We used an analog reporting method to investigate the perception of temporal patterns, which involves the translation of temporal information into a visuospatial representation. Based on the assumption that the participants’ visuospatial report is an accurate reflection of their mental representation of the pattern, the method provides a quantitative and direct measure of the mental representation.
Participants heard sequences of three brief tone pips, spanning a total of 1 or 1.2 sec from first to last tone (blocked), with the middle tone uniformly distributed within the interval. After each sequence, they had to place a vertical line within a horizontal bar symbolizing the sequence, at a position that represented the time when the middle tone occurred. We found that stimuli with middle tones that were within ±10% of the midpoint (i.e., near 0.5 sec in the 1 sec sequences, or 0.6 sec in the 1.2 sec sequences) were reported as if they had occurred at the midpoint itself (i.e., assimilation). A subdivision of the total interval into equal parts thus seemed to correspond to a perceptual category: Response variability was maximal at the boundaries of the assimilation zone, and a contrast effect was observed immediately beyond that zone (i.e., participants exaggerated the tone’s deviation from the temporal midpoint).

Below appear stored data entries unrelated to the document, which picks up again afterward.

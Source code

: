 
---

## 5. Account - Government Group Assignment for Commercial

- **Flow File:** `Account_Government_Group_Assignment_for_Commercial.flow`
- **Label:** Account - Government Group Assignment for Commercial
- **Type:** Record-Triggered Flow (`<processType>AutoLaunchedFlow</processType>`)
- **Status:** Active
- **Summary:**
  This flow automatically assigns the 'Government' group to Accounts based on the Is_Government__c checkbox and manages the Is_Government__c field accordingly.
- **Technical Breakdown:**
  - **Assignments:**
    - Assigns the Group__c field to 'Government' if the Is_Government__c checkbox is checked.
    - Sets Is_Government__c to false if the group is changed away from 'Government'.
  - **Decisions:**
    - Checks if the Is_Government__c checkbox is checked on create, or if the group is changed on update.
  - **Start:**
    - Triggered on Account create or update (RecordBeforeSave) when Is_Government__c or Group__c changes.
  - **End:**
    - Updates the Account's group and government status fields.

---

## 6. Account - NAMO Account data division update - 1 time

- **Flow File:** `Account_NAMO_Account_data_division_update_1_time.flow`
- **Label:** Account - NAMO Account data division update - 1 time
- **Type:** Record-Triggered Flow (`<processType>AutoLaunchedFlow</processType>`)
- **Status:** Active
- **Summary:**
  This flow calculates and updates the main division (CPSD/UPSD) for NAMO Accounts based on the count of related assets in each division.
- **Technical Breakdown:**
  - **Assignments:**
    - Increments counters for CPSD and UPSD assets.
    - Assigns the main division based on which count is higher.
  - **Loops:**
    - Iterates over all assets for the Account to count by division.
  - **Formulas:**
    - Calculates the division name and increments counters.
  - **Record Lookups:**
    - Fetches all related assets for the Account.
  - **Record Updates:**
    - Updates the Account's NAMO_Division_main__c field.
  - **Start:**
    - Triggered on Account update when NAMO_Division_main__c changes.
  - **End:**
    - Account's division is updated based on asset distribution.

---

If the method indeed captures the mental representation of the patterns, it should be possible to validate our findings in experiments not involving visuospatial responses. We performed a second experiment in which a classical 2AFC discrimination task was used. Participants had to compare two auditory sequences, each consisting of three tone pips, and decide whether in the second sequence, compared to the first sequence, the middle tone was played earlier or later. As predicted by the visuospatial data of the first experiment, local maxima in performance were observed near the assimilation zone’s boundaries in this purely auditory experiment when one sequence fell outside the assimilation zone while the other sequence fell within it.
This conforms to rhythmic categorical perception and generalizes previous findings (Clarke, 1987; Desain & Honing, 2003; see also Schulze, 1989) in a task which does not involve rhythmic categorization (or quantization) via the use of musical notation and the explicit instruction to disregard expressive timing, and to participants who are not highly musically trained (ours were nonmusicians or amateur musicians at best).